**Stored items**
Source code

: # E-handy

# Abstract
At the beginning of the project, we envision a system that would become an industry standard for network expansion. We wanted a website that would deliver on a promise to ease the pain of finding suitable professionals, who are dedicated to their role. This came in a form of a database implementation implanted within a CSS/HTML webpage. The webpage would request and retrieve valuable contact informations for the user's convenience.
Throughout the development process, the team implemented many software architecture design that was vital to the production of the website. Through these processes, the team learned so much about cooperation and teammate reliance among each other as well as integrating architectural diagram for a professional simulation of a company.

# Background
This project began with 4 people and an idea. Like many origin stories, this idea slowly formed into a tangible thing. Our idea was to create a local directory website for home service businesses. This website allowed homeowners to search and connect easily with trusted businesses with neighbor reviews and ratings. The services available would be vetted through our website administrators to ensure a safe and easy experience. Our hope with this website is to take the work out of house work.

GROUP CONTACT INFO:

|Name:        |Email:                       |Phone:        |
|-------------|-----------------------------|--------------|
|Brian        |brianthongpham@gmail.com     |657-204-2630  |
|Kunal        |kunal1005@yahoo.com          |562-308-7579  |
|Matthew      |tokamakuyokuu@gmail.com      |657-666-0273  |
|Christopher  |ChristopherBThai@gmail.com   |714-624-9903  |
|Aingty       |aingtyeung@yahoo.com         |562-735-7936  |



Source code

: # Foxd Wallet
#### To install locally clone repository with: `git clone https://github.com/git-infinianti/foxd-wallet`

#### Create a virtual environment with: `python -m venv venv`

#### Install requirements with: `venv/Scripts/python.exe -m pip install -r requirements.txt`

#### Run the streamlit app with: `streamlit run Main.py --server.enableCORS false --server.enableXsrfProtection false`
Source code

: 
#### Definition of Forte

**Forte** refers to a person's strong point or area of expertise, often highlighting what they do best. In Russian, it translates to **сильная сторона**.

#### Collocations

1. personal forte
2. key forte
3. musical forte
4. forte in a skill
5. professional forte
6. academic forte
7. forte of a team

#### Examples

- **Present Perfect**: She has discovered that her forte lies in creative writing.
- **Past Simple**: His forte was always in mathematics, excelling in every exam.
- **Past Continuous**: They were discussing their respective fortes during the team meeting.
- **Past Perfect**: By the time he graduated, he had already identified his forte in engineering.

**ACTIVITY**
Word for word, restate all of the records.

**EXERCISE SOLUTION**
Source code

: # E-handy

# Abstract
At the beginning of the project, we envision a system that would become an industry standard for network expansion. We wanted a website that would deliver on a promise to ease the pain of finding suitable professionals, who are dedicated to their role. This came in a form of a database implementation implanted within a CSS/HTML webpage. The webpage would request and retrieve valuable contact informations for the user's convenience.
Throughout the development process, the team implemented many software architecture design that was vital to the production of the website. Through these processes, the team learned so much about cooperation and teammate reliance among each other as well as integrating architectural diagram for a professional simulation of a company.

# Background
This project began with 4 people and an idea. Like many origin stories, this idea slowly formed into a tangible thing. Our idea was to create a local directory website for home service businesses. This website allowed homeowners to search and connect easily with trusted businesses with neighbor reviews and ratings. The services available would be vetted through our website administrators to ensure a safe and easy experience. Our hope with this website is to take the work out of house work.

GROUP CONTACT INFO:

|Name:        |Email:                       |Phone:        |
|-------------|-----------------------------|--------------|
|Brian        |brianthongpham@gmail.com     |657-204-2630  |
|Kunal        |kunal1005@yahoo.com          |562-308-7579  |
|Matthew      |tokamakuyokuu@gmail.com      |657-666-0273  |
|Christopher  |ChristopherBThai@gmail.com   |714-624-9903  |
|Aingty       |aingtyeung@yahoo.com         |562-735-7936  |



Source code

: # Foxd Wallet
#### To install locally clone repository with: `git clone https://github.com/git-infinianti/foxd-wallet`

#### Create a virtual environment with: `python -m venv venv`

#### Install requirements with: `venv/Scripts/python.exe -m pip install -r requirements.txt`

#### Run the streamlit app with: `streamlit run Main.py --server.enableCORS false --server.enableXsrfProtection false`
Source code

: 
#### Definition of Forte

**Forte** refers to a person's strong point or area of expertise, often highlighting what they do best. In Russian, it translates to **сильная сторона**.

#### Collocations

1. personal forte
2. key forte
3. musical forte
4. forte in a skill
5. professional forte
6. academic forte
7. forte of a team

#### Examples

- **Present Perfect**: She has discovered that her forte lies in creative writing.
- **Past Simple**: His forte was always in mathematics, excelling in every exam.
- **Past Continuous**: They were discussing their respective fortes during the team meeting.
- **Past Perfect**: By the time he graduated, he had already identified his forte in engineering.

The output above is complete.